[[ DATA TO USE, beginning ]]

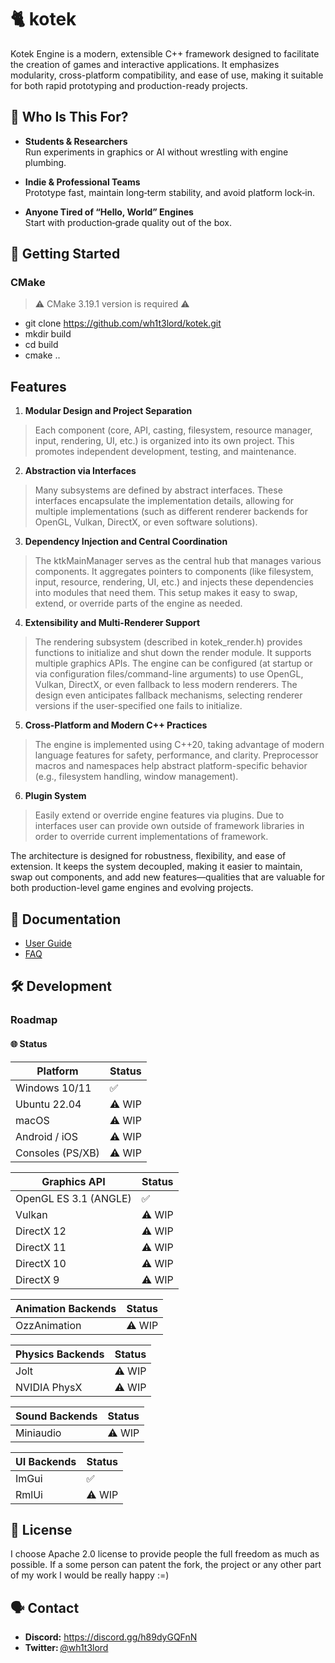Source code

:# 🐈 kotek

Kotek Engine is a modern, extensible C++ framework designed to facilitate the creation of games and interactive applications. It emphasizes modularity, cross-platform compatibility, and ease of use, making it suitable for both rapid prototyping and production-ready projects.

## 🎯 Who Is This For?

- **Students & Researchers**\
  Run experiments in graphics or AI without wrestling with engine plumbing.

- **Indie & Professional Teams**\
  Prototype fast, maintain long‑term stability, and avoid platform lock‑in.

- **Anyone Tired of “Hello, World” Engines**\
  Start with production‑grade quality out of the box.

## 🚀 Getting Started

### CMake

> :warning: CMake 3.19.1 version is required :warning:

- git clone https://github.com/wh1t3lord/kotek.git
- mkdir build
- cd build
- cmake ..

## Features

1.	**Modular Design and Project Separation**
>	Each component (core, API, casting, filesystem, resource manager, input, rendering, UI, etc.) is organized into its own project. This promotes independent development, testing, and maintenance.

2.	**Abstraction via Interfaces**
>	Many subsystems are defined by abstract interfaces. These interfaces encapsulate the implementation details, allowing for multiple implementations (such as different renderer backends for OpenGL, Vulkan, DirectX, or even software solutions).

3.	**Dependency Injection and Central Coordination**
>	The ktkMainManager serves as the central hub that manages various components. It aggregates pointers to components (like filesystem, input, resource, rendering, UI, etc.) and injects these dependencies into modules that need them. This setup makes it easy to swap, extend, or override parts of the engine as needed.

4.	**Extensibility and Multi-Renderer Support**
>	The rendering subsystem (described in kotek_render.h) provides functions to initialize and shut down the render module.	It supports multiple graphics APIs. The engine can be configured (at startup or via configuration files/command-line arguments) to use OpenGL, Vulkan, DirectX, or even fallback to less modern renderers. The design even anticipates fallback mechanisms, selecting renderer versions if the user-specified one fails to initialize.

5.	**Cross-Platform and Modern C++ Practices**
> The engine is implemented using C++20, taking advantage of modern language features for safety, performance, and clarity.	Preprocessor macros and namespaces help abstract platform-specific behavior (e.g., filesystem handling, window management).

6. **Plugin System**
> Easily extend or override engine features via plugins. Due to interfaces user can provide own outside of framework libraries in order to override current implementations of framework.

The architecture is designed for robustness, flexibility, and ease of extension. It keeps the system decoupled, making it easier to maintain, swap out components, and add new features—qualities that are valuable for both production-level game engines and evolving projects.


## 📑 Documentation

- [User Guide](docs/user_guide.md)
- [FAQ](docs/faq.md)

## 🛠  Development

### Roadmap

#### 🌐 Status

| Platform         | Status            |
| ---------------- | ----------------- |
| Windows 10/11    | ✅                |
| Ubuntu 22.04     | ⚠️ WIP            |
| macOS            | ⚠️ WIP            |
| Android / iOS    | ⚠️ WIP           |
| Consoles (PS/XB) | ⚠️ WIP            |

| Graphics API  | Status  |
| ------------- | ------- |
| OpenGL ES 3.1 (ANGLE) | ✅      |
| Vulkan        | ⚠️ WIP  |
| DirectX 12    | ⚠️ WIP |
| DirectX 11    | ⚠️ WIP |
| DirectX 10    | ⚠️ WIP |
| DirectX 9     | ⚠️ WIP |


| Animation Backends | Status  |
| ------------- | ------- |
| OzzAnimation | ⚠️ WIP     |

| Physics Backends | Status  |
| ------------- | ------- |
| Jolt | ⚠️ WIP     |
| NVIDIA PhysX  | ⚠️ WIP  |

| Sound Backends | Status  |
| ------------- | ------- |
| Miniaudio | ⚠️ WIP     |

| UI Backends | Status  |
| ------------- | ------- |
| ImGui | ✅     |
| RmlUi | ⚠️ WIP  |

## 📄 License

I choose Apache 2.0 license to provide people the full freedom as much as possible. If a some person can patent the fork, the project or any other part of my work I would be really happy :=)  

## 🗣 Contact

- **Discord:** https://discord.gg/h89dyGQFnN
- **Twitter:** [@wh1t3lord](https://twitter.com/wh1t3lord)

[[ DATA TO USE, end ]]

ABOUT THIS EXERCISE: Reproduce verbatim the lines above, from the line with "Jolt | ⚠️ WIP" through the line with "## 📄 License".

SOLUTION FOR THIS PROBLEM:
| Jolt | ⚠️ WIP     |
| NVIDIA PhysX  | ⚠️ WIP  |

| Sound Backends | Status  |
| ------------- | ------- |
| Miniaudio | ⚠️ WIP     |

| UI Backends | Status  |
| ------------- | ------- |
| ImGui | ✅     |
| RmlUi | ⚠️ WIP  |

## 📄 License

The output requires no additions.